Work task
Pick out each line below containing "uptime".

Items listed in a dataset
········

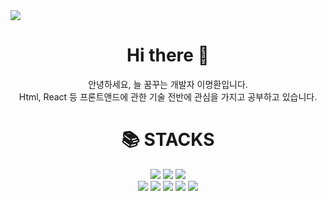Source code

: <img src="https://capsule-render.vercel.app/api?type=wave&color=auto&height=300&section=header&text=Ggomadoll&fontSize=90" />
<div align=center><h1> Hi there 👋</h1></div>
<div align=center>안녕하세요, 늘 꿈꾸는 개발자 이명환입니다. <br> Html, React 등 프론트앤드에 관한 기술 전반에 관심을 가지고 공부하고 있습니다.</div>

<div align=center><h1>📚 STACKS</h1></div>
<div align=center> 
<img src="https://img.shields.io/badge/html-E34F26?style=for-the-badge&logo=html5&logoColor=white">
<img src="https://img.shields.io/badge/css-1572B6?style=for-the-badge&logo=css3&logoColor=white"> 
<img src="https://img.shields.io/badge/javascript-F7DF1E?style=for-the-badge&logo=javascript&logoColor=black">
<br>  
<img src="https://img.shields.io/badge/mysql-4479A1?style=for-the-badge&logo=mysql&logoColor=white">
<img src="https://img.shields.io/badge/react-61DAFB?style=for-the-badge&logo=react&logoColor=black">
<img src="https://img.shields.io/badge/github-181717?style=for-the-badge&logo=github&logoColor=white">
<img src="https://img.shields.io/badge/bootstrap-7952B3?style=for-the-badge&logo=bootstrap&logoColor=white">
<img src="https://img.shields.io/badge/python-3776AB?style=for-the-badge&logo=python&logoColor=white"> 
</div>
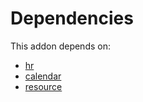 # Dependencies

This addon depends on:

- [hr](../../../../odoo-bringout-oca-ocb-hr)
- [calendar](../../../../../oca-ocb-technical/odoo-bringout-oca-ocb-calendar)
- [resource](../../../../../oca-ocb-core/odoo-bringout-oca-ocb-resource)
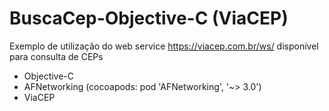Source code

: # BuscaCep-Objective-C (ViaCEP)

Exemplo de utilização do web service https://viacep.com.br/ws/ disponível para consulta de CEPs

- Objective-C
- AFNetworking (cocoapods: pod 'AFNetworking', '~> 3.0')
- ViaCEP
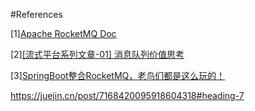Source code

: #References

[1][Apache RocketMQ Doc](https://rocketmq.apache.org/zh/docs/quickStart/01quickstart)

[2][[流式平台系列文章-01] 消息队列价值思考](https://cloud.mioffice.cn/#/product/community/article/detail?id=84&_k=rz56y1)

[3][SpringBoot整合RocketMQ，老鸟们都是这么玩的！ ](https://www.cnblogs.com/jianzh5/p/17301690.html)

https://juejin.cn/post/7168420095918604318#heading-7


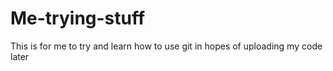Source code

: # Me-trying-stuff

This is for me to try and learn how to use git in hopes of uploading my code later
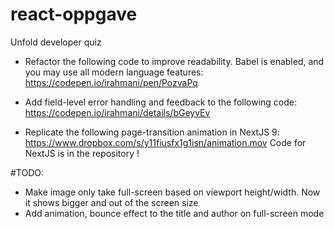 # react-oppgave

Unfold developer quiz

- Refactor the following code to improve readability. Babel is enabled, and you may use all modern language features: https://codepen.io/irahmani/pen/PozvaPq
- Add field-level error handling and feedback to the following code: 
https://codepen.io/irahmani/details/bGeyvEv

- Replicate the following page-transition animation in NextJS 9: https://www.dropbox.com/s/y11fiusfx1g1isn/animation.mov
Code for NextJS is in the repository !

#TODO: 
- Make image only take full-screen based on viewport height/width. Now it shows bigger and out of the screen size
- Add animation, bounce effect to the title and author on full-screen mode
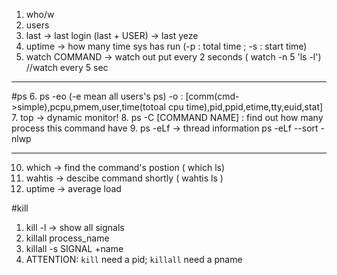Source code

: 1. who/w
2. users
3. last -> last login (last + USER) -> last yeze
4. uptime -> how many time sys has run (-p : total time ; -s : start time)
5. watch COMMAND -> watch out put every 2 seconds ( watch -n 5 'ls -l') //watch every 5 sec
___
#ps
6. ps -eo (-e mean all users's ps) 
-o : [comm(cmd->simple),pcpu,pmem,user,time(totoal cpu time),pid,ppid,etime,tty,euid,stat]
7. top -> dynamic monitor!
8. ps -C [COMMAND NAME] : find out how many process this command have
9. ps -eLf -> thread information
ps -eLf --sort -nlwp
___
10. which -> find the command's postion ( which ls)
11. wahtis ->  descibe command shortly ( wahtis ls )
12. uptime -> average load

#kill

1. kill -l -> show all signals
2. killall process_name
3. killall -s SIGNAL +name
4. ATTENTION: `kill` need a pid; `killall` need a pname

········

Expected output
4. uptime -> how many time sys has run (-p : total time ; -s : start time)
12. uptime -> average load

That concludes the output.